* Exercise directions *
Across the records, count every line that includes "success" and give the number by itself.

* Records shown *
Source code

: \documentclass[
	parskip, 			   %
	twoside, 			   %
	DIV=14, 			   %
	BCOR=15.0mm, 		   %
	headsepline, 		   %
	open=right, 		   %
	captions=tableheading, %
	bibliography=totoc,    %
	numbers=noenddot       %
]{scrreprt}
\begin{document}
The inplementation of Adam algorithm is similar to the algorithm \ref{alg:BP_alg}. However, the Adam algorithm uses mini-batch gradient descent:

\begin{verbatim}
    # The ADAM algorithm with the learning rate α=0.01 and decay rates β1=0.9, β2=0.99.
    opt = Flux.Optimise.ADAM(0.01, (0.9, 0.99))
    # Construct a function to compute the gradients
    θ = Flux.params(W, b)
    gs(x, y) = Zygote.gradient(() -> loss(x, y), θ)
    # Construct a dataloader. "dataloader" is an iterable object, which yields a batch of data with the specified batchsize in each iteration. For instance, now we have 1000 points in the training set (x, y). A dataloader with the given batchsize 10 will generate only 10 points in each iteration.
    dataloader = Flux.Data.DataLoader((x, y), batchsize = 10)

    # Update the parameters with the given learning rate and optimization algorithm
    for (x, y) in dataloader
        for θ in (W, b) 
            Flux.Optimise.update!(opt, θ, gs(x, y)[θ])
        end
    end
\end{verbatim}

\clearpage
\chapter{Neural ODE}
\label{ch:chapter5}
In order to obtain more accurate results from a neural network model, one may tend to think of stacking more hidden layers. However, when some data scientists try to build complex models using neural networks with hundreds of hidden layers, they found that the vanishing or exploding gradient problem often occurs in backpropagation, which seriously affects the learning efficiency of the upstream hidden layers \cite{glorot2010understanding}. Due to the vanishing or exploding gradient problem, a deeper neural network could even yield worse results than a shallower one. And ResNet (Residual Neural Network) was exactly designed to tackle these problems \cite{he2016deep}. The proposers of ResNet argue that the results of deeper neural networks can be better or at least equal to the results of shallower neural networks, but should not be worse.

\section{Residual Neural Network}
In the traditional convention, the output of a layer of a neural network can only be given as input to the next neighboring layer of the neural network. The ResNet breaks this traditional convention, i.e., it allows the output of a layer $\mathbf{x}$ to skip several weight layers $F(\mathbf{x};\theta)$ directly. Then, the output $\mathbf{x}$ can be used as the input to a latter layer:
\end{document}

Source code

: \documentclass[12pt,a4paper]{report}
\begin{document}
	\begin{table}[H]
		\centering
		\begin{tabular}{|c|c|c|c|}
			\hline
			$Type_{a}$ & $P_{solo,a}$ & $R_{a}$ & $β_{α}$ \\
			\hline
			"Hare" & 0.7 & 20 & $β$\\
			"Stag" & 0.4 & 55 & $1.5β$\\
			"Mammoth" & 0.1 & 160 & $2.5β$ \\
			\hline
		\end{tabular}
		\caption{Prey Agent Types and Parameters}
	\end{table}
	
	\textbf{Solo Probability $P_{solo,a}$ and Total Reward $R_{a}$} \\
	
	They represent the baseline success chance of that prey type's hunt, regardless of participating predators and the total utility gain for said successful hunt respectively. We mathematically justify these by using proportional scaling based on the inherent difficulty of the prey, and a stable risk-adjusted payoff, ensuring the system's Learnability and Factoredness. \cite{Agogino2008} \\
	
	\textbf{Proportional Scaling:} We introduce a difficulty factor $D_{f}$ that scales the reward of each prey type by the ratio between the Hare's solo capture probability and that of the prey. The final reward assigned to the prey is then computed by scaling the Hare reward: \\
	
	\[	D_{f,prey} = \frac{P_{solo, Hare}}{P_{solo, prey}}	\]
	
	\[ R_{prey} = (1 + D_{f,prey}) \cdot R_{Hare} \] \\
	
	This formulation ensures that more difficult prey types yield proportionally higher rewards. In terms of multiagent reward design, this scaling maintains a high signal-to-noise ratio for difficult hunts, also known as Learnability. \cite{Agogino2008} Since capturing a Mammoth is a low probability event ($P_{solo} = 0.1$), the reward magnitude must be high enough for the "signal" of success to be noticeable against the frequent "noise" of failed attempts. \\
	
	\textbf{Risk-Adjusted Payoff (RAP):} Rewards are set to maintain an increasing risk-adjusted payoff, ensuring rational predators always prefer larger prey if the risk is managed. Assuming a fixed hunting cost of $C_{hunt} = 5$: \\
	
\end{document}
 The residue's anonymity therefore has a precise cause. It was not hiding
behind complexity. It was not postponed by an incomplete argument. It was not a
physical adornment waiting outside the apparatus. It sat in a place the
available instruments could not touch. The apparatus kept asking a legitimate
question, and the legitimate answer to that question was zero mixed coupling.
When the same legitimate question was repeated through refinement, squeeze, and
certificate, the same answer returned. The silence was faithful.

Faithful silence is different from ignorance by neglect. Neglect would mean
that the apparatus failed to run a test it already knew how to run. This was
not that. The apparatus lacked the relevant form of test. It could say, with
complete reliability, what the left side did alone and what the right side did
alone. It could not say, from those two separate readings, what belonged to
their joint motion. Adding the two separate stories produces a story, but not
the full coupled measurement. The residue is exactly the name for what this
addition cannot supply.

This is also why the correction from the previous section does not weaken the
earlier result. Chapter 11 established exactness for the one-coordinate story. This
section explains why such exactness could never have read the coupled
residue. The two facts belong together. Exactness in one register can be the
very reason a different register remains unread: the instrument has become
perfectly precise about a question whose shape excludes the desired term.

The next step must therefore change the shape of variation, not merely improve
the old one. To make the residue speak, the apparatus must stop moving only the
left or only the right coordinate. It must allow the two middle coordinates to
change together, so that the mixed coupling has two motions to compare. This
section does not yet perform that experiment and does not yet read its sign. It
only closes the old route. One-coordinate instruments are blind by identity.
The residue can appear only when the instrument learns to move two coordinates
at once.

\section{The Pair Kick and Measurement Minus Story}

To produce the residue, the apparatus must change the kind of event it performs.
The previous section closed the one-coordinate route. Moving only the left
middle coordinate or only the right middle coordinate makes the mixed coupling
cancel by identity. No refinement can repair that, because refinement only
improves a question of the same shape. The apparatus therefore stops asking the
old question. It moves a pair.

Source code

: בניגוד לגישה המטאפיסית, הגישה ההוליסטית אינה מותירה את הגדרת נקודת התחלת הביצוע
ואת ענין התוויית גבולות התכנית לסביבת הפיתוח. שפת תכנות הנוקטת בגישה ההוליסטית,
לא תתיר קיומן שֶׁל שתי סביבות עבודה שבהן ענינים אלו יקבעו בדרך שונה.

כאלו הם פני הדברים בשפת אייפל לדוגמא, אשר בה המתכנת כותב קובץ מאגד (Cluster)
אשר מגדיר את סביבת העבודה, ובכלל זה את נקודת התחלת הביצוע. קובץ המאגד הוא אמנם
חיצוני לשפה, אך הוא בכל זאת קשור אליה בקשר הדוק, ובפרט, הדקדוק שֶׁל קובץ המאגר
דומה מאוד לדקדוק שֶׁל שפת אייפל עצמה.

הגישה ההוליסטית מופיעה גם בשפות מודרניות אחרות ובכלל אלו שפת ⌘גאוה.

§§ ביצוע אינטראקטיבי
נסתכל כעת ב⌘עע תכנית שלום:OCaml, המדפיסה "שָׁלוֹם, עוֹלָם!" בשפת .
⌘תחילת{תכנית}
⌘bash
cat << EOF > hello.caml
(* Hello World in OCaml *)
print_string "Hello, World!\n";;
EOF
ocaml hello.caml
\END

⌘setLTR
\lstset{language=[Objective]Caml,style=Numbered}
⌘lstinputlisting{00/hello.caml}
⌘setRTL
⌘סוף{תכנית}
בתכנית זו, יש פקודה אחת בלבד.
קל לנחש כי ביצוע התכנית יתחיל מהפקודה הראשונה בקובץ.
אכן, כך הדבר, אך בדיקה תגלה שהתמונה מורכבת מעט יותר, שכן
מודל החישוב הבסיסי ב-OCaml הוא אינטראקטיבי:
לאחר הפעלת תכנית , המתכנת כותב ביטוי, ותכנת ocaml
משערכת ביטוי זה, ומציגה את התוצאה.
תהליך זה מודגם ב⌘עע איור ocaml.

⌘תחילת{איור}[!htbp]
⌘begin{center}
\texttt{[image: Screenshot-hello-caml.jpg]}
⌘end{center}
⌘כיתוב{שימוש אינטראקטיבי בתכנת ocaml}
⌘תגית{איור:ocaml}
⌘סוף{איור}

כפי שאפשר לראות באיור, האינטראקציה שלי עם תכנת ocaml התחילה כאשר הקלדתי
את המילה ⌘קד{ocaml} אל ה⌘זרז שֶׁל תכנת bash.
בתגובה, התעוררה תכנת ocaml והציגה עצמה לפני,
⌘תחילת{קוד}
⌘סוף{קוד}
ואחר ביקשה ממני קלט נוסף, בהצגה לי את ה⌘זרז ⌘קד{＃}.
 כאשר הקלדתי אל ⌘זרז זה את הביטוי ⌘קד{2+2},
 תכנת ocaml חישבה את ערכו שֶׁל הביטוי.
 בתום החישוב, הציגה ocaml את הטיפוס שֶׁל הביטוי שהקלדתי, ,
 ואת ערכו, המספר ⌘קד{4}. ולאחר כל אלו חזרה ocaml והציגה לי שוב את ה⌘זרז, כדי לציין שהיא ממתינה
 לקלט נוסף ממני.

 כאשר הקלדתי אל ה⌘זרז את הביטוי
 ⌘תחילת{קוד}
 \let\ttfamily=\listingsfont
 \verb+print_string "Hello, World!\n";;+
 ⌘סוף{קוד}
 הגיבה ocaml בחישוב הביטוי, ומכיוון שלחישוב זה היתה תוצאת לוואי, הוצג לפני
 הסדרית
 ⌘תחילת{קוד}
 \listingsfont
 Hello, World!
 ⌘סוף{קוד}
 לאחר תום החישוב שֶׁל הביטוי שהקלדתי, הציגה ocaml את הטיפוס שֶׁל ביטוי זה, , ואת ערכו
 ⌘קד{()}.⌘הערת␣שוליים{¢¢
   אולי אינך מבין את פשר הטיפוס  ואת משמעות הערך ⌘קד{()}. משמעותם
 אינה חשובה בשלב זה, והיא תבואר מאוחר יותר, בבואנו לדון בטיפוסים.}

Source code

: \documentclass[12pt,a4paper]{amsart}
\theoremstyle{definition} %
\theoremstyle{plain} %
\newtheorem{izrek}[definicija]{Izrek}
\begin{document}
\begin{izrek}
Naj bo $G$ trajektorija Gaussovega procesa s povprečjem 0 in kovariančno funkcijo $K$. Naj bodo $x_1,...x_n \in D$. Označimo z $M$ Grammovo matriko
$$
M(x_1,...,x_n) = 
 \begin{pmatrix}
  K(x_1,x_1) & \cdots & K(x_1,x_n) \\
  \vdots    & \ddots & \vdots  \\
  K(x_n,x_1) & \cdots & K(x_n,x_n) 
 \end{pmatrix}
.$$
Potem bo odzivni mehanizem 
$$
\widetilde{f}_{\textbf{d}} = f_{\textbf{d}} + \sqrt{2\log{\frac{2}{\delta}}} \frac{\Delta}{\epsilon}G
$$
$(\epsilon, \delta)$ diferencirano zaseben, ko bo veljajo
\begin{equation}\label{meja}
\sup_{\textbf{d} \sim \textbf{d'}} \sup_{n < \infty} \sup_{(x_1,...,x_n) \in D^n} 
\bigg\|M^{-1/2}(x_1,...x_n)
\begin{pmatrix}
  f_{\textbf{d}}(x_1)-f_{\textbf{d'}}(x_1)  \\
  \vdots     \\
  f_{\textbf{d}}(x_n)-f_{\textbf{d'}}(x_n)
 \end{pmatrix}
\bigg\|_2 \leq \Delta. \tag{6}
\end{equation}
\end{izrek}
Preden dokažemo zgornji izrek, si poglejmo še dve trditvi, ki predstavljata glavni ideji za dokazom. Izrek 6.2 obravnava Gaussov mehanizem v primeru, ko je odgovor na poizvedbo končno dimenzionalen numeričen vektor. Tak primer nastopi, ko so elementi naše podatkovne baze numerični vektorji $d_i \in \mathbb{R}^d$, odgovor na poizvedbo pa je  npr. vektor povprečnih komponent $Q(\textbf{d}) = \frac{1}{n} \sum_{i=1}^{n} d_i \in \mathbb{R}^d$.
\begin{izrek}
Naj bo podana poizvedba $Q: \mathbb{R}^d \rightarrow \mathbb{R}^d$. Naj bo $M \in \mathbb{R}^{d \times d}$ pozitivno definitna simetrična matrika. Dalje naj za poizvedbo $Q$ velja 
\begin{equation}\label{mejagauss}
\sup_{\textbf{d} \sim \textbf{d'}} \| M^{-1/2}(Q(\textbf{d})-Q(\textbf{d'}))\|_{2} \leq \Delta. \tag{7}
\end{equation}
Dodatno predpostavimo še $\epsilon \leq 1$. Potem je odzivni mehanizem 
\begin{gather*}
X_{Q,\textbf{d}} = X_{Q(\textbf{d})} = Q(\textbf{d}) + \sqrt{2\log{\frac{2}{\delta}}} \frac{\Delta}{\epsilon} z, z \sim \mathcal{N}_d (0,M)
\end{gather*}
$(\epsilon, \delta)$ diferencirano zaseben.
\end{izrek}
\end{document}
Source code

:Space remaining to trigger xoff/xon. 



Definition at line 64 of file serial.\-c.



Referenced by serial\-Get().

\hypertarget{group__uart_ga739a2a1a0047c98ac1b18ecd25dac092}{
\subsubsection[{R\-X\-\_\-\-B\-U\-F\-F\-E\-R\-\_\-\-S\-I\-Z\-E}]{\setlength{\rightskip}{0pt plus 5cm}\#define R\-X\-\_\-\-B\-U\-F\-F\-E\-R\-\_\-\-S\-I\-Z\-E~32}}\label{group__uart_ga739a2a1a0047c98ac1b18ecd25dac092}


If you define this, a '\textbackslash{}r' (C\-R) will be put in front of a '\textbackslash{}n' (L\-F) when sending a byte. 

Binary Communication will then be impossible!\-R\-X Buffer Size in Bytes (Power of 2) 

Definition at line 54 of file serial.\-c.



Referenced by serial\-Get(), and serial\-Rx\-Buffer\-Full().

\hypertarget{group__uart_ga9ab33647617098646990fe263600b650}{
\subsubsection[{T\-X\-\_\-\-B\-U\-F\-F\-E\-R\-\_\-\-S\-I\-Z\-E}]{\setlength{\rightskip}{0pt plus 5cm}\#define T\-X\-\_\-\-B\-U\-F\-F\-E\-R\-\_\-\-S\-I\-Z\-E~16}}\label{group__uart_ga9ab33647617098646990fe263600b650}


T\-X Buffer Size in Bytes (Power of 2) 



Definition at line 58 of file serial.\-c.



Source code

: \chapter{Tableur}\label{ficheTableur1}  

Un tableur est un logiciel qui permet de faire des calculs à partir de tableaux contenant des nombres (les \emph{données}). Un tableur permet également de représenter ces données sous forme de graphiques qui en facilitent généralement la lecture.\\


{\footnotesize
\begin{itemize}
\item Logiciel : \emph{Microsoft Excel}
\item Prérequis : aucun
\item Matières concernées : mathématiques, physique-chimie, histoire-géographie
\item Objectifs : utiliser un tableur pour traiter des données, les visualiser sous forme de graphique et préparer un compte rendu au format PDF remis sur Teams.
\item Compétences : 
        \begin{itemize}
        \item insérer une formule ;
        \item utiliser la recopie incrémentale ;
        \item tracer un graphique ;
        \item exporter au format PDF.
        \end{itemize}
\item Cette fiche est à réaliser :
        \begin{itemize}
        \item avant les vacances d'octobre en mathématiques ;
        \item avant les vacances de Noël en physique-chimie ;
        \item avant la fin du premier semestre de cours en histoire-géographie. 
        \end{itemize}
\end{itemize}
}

* Written reply *
2